En tant qu’artiste, quelle est notre place ? Notre rôle ? Notre légitimité à continuer à vivre cette vie, qu’aucuns nous envient (en général sans savoir ce que c’est vraiment…), à se battre pour notre art ?… Alors oui, « c’est la culture qui nous sauvera », « notre rôle est plus important que jamais » ; c’est sûr qu’on aurait pu être ouvrier sur un chantier d’extraction de pétrole ou travailler dans un abattoir, niveau crise existentielle ça serait le niveau au-dessus.

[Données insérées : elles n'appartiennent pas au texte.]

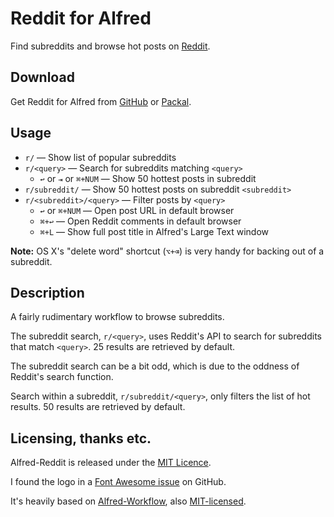 
# Reddit for Alfred #

Find subreddits and browse hot posts on [Reddit][reddit].

## Download ##

Get Reddit for Alfred from [GitHub][gh-releases] or [Packal][packal-page].

## Usage ##

- `r/` — Show list of popular subreddits
- `r/<query>` — Search for subreddits matching `<query>`
    - `↩` or `⇥` or `⌘+NUM` — Show 50 hottest posts in subreddit
- `r/subreddit/` — Show 50 hottest posts on subreddit `<subreddit>`
- `r/<subreddit>/<query>` — Filter posts by `<query>`
    - `↩` or `⌘+NUM` — Open post URL in default browser
    - `⌘+↩` — Open Reddit comments in default browser
    - `⌘+L` — Show full post title in Alfred's Large Text window

**Note:** OS X's "delete word" shortcut (`⌥+⌫`) is very handy for backing
out of a subreddit.

## Description ##

A fairly rudimentary workflow to browse subreddits.

The subreddit search, `r/<query>`, uses Reddit's API to search for subreddits
that match `<query>`. 25 results are retrieved by default.

The subreddit search can be a bit odd, which is due to the oddness of Reddit's
search function.

Search within a subreddit, `r/subreddit/<query>`, only filters the list of hot
results. 50 results are retrieved by default.

## Licensing, thanks etc. ##

Alfred-Reddit is released under the [MIT Licence][mit].

I found the logo in a [Font Awesome issue][logo-source] on GitHub.

It's heavily based on [Alfred-Workflow][alfred-workflow], also [MIT-licensed][mit].

[reddit]: http://www.reddit.com
[mit]: http://opensource.org/licenses/MIT
[alfred-workflow]: http://www.deanishe.net/alfred-workflow/
[logo-source]: https://github.com/FortAwesome/Font-Awesome/issues/372
[gh-releases]: https://github.com/deanishe/alfred-reddit/releases
[packal-page]: http://www.packal.org/workflow/reddit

Mais là, écrire et défendre de la musique qui n’atteindra, dans l’absolu, qu’une infime quantité d’oreilles, alors qu’on vit en grande partie d’aides publiques (subventions pour nos structures ou perçues par les salles qui nous embauchent) et des droits perçus via l’intermittence… Vous avez dit « quête de sens » ? Il paraît que c’est le mal du XXIe siècle…
Croyons-nous encore en l’évangile du musicien (qui ressemble à s’y méprendre à du Adam Smith) : « l’élan profondément égoïste et égocentrique qui te pousse à créer alimente le bien commun » ? Le bien commun, patrimoine immatériel, peu écouté ? Et pourquoi faut-il dès lors déployer autant d’énergie et de temps à essayer de se « vendre », qu’on parle de nous, d’être présent, vu, entendu et aimé par les bonnes personnes sous peine de disparaître… ?

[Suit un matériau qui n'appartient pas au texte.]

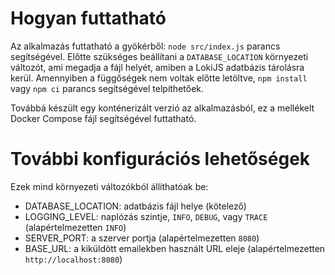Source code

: # Hogyan futtatható

Az alkalmazás futtatható a gyökérből: `node src/index.js` parancs segítségével.
Előtte szükséges beállítani a `DATABASE_LOCATION` környezeti változót, ami megadja a fájl helyét,
amiben a LokiJS adatbázis tárolásra kerül.
Amennyiben a függőségek nem voltak előtte letöltve, `npm install` vagy `npm ci` parancs segítségével telpíthetőek.

Továbbá készült egy konténerizált verzió az alkalmazásból, ez a mellékelt Docker Compose fájl segítségével futtatható.

# További konfigurációs lehetőségek

Ezek mind környezeti változókból állíthatóak be:

- DATABASE_LOCATION: adatbázis fájl helye (kötelező)
- LOGGING_LEVEL: naplózás szintje, `INFO`, `DEBUG`, vagy `TRACE` (alapértelmezetten `INFO`)
- SERVER_PORT: a szerver portja (alapértelmezetten `8080`)
- BASE_URL: a kiküldött emailekben használt URL eleje (alapértelmezetten `http://localhost:8080`)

Ces questions résonnent encore plus fort dans un monde où on a de plus en plus le sentiment d’avoir gravement et irréversiblement « merdé » quelque part, mais qu’on n’a jamais appris à vivre autrement que comme ça, à aspirer à autre chose, nos désirs, plaisirs et aspirations ayant été façonnés il y a bien longtemps par ce qui nous entoure, « les médias », « les cercles sociaux », etc. Nous voilà face à notre clavier, à nous même, avec le sentiment de faire fausse route, mais d’être contraints de jouer un jeu : la grande comédie humaine 2.0 (très 2010 ce « 2.0 », on dit comment maintenant ?)
Et en même temps… tandis que s’effeuillent les courtes journées d’hiver, qu’un rayon de soleil nous surprend enfin entre deux nuages, reprendre des forces… remettre de l’ordre dans sa vie et ses projets et se dire que… Quand même ! Si, tout cela a du sens. Pour les visages de ceux et celles avec qui et pour qui on créé, dans les groupes, dans le public, parmi les amateur·rice·s passionné·e·s petit·e·s et grand·e·s qu’on embarque dans certaines aventures ; pour le tourbillon d’émotions qu’on ressent quand on va voir certains concerts ou qu’on écoute certains disques, et qu’on œuvre à chaque instant à transmettre à notre tour. Pour les mythes qu’il faut, plus que jamais aujourd’hui, réinventer et réécrire, pour réapprendre collectivement à vivre, différemment, avec d’autres repères, d’autres rêves, d’autres aspirations. Il faut être là…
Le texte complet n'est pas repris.